(Saved entries)
####################

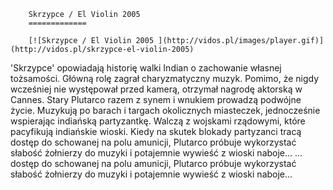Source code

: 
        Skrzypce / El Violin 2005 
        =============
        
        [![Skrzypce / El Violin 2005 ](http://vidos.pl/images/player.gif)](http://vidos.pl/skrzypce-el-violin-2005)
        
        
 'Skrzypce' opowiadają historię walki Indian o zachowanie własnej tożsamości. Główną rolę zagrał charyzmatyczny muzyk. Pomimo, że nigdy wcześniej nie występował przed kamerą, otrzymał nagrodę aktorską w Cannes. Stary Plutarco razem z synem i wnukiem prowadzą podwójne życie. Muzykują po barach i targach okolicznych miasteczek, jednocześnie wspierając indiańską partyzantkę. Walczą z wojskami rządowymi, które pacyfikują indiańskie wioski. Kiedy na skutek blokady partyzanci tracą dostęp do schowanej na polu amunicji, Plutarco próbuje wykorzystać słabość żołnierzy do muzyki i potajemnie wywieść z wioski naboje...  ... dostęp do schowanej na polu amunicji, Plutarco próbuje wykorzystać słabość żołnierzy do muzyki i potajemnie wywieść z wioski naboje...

####################

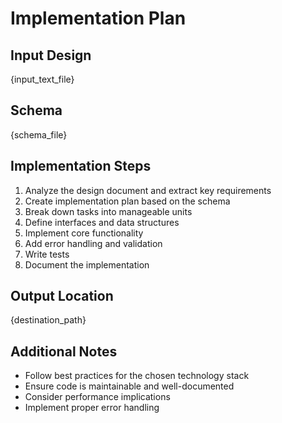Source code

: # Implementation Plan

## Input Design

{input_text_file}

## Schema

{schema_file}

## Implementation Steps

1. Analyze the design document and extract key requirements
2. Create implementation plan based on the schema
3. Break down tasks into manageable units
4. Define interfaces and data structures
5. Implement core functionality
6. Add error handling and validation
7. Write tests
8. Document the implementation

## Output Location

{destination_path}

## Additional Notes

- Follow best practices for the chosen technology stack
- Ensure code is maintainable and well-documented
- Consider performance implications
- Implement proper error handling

####################

I'd like the lines above from the one with "## Implementation Steps" up to and including the one with "- Implement proper error handling" copied exactly, with no other lines.

_Solved problem_.
## Implementation Steps

1. Analyze the design document and extract key requirements
2. Create implementation plan based on the schema
3. Break down tasks into manageable units
4. Define interfaces and data structures
5. Implement core functionality
6. Add error handling and validation
7. Write tests
8. Document the implementation

## Output Location

{destination_path}

## Additional Notes

- Follow best practices for the chosen technology stack
- Ensure code is maintainable and well-documented
- Consider performance implications
- Implement proper error handling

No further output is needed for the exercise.